The USD/CHF pair initially went higher during the course of the session on Tuesday, but as you can see turned back around to form a shooting star. What I find truly interesting is that we formed a shooting star right at the 0.90 handle, and that of course is a very negative sign. I believe that the Swiss franc will continue to strengthen overall, so it makes complete sense that if we break the bottom of the range for the session that we should continue to sell.

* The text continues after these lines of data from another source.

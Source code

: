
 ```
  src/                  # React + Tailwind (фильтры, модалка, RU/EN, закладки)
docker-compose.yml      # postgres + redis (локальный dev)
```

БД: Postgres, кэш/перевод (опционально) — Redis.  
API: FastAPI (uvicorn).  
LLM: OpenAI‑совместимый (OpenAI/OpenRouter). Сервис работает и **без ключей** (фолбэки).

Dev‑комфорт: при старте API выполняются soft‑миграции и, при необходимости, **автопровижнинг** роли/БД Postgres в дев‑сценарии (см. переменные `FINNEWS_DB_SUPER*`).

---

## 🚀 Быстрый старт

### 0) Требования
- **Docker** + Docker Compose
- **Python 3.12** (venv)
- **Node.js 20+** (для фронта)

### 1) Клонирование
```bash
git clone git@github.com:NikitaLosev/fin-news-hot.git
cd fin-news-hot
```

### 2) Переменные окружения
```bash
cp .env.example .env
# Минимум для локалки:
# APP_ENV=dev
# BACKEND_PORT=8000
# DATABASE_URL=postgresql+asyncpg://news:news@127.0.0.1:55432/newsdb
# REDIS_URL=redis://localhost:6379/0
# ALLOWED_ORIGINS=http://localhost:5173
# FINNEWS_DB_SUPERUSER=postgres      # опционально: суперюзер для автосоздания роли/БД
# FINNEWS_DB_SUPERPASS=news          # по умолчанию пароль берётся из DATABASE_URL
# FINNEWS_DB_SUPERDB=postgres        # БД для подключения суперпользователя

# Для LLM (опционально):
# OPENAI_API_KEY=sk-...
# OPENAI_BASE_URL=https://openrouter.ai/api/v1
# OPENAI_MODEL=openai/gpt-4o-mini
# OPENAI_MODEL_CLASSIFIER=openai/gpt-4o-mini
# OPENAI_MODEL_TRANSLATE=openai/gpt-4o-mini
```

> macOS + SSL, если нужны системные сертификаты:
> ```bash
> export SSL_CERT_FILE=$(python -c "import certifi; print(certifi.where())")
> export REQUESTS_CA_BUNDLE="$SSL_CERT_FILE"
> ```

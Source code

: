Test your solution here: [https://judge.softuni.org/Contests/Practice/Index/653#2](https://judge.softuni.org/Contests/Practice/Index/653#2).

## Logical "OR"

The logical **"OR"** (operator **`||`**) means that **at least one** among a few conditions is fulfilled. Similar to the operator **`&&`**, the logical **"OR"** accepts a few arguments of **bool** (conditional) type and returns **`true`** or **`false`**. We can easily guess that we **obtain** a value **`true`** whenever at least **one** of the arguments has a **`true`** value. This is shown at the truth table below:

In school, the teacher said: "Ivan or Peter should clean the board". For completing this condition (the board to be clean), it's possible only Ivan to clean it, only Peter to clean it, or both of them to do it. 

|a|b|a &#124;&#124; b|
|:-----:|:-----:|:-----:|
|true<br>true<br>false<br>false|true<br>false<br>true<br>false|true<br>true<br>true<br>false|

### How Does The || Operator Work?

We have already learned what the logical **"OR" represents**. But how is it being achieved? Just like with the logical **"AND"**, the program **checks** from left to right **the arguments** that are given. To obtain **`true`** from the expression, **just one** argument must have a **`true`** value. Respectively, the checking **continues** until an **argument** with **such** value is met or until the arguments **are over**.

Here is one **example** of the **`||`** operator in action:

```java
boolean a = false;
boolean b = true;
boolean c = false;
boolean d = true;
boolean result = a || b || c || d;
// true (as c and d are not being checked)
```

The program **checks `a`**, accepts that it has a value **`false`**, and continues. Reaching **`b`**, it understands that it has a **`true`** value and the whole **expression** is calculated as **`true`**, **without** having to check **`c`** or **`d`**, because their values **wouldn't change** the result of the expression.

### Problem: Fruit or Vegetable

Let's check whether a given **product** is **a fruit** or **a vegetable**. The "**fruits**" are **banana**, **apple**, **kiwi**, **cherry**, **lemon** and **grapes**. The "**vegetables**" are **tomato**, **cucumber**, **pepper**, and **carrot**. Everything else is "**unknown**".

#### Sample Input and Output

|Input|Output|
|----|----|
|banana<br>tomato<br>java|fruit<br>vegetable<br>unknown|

The shape this candle is just about perfect, and as a result I am very confident in this move. On top of that, the 0.90 level is a perfect large number, and it makes sense that the sellers would step back into the market at this area. If we can break the bottom of the scandal, I don’t see any reason why we don’t go back down to the 0.85 handle given enough time.
US dollar strength
There is US dollar strength out there, so I think this will probably be one of the more stable markets to trade. While the Swiss franc should strengthen overall, the truth of the matter is that the US dollar is a fairly strong currency at this time. Because of this, that could take a bit of the volatility out of this market as it should drift lower. Be aware the fact that there is a significant amount of volatility in almost anything relating to the Swiss franc right now, and the Euro of course. In other words, it’s easier to avoid half of the volatility when you stick with the US dollar.
Even if we broke the top of the shooting star, I do not think that you can buy this market. I believe that if you continue to go higher more than likely the 0.95 level above should be massively resistive. That is another area where I would love to sell on a resistant candle as well. Ultimately, I think the 0.85 level will be tested yet again.